Why Your Intuition Fails Here
The problem is that none of these units are human-scale. A nanosecond means nothing to a person. But here’s a frame that helps: if a single CPU clock cycle were one second, then reading from RAM would take about three minutes, and a network call across a datacenter would take about six days.
When you write a function that reads from a database inside a loop, you’re making thousands of six-day journeys in a row. The fact that it finishes in two seconds on your laptop doesn’t mean it’s fast. It means your test dataset is small.
This is the core trap. You write code that feels fast because the feedback loop in development is short. Then it hits production with real data volumes and collapses. The code didn’t change. The latency math caught up with you.
What Happens When You Ignore This
The most common failure mode is the N+1 query problem. You load a list of 500 users from a database, then for each user, make another database call to fetch their subscription status. That’s 501 queries instead of 1 or 2. If each query costs 1 millisecond, you’ve turned a half-second operation into a half-second one. At 10,000 users, you’re looking at 10 seconds. At 100,000 users, the page just times out.

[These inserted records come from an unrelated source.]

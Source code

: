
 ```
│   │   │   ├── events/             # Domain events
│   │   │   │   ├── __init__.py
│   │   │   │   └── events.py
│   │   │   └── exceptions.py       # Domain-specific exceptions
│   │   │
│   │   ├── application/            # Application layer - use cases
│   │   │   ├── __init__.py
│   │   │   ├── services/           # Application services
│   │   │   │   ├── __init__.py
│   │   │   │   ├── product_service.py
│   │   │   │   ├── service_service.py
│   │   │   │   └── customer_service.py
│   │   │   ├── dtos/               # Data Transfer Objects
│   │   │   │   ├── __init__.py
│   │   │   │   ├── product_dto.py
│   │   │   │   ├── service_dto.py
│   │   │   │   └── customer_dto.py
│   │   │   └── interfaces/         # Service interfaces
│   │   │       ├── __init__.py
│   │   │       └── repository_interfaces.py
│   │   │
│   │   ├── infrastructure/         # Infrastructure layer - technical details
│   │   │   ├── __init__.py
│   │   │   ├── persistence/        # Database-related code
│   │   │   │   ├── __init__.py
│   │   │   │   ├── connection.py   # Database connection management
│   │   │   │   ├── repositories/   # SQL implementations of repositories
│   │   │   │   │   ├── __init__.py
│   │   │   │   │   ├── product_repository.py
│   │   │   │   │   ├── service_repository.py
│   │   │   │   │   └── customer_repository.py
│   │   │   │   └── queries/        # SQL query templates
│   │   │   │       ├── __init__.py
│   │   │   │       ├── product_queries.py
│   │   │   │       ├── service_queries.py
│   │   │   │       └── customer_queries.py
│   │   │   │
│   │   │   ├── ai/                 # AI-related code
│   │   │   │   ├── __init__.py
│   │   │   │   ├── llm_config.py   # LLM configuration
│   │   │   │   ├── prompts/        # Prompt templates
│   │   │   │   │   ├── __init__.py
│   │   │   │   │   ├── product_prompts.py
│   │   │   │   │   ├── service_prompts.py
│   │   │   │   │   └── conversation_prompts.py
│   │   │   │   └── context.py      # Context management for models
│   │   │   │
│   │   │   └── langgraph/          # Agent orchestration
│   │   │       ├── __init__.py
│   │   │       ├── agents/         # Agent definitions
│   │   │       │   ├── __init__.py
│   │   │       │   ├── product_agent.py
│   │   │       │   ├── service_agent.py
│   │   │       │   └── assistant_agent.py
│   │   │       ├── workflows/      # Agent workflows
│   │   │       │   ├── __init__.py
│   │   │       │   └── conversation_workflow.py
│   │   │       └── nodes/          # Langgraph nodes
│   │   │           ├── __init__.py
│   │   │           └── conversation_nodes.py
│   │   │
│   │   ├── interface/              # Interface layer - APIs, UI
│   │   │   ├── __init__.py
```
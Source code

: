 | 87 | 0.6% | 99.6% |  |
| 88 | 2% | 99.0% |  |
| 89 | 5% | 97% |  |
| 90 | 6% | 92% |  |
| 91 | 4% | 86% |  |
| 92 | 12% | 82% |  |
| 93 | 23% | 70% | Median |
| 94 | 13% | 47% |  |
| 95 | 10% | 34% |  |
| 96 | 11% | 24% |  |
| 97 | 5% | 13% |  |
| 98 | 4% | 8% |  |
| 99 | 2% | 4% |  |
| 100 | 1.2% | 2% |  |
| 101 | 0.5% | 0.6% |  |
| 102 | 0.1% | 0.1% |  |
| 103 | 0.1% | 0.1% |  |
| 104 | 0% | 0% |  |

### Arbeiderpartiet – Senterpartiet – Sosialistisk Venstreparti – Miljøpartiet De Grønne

What makes this insidious is that ORMs (object-relational mappers, the tools that translate between your objects and database rows) make it trivially easy to write N+1 queries without realizing it. You’re calling what looks like a property access. Under the hood, it’s a network round trip.
A related failure is naively stacking microservices calls. Service A calls Service B calls Service C calls Service D. If each call adds 5ms of internal network latency, a four-layer chain adds 20ms before any real work happens. That sounds fine until you realize real systems often involve dozens of services, and that some of those calls happen inside loops. This is why some companies that adopted microservices aggressively in the early 2010s spent years afterward consolidating services back together. The architecture was logically clean and operationally slow.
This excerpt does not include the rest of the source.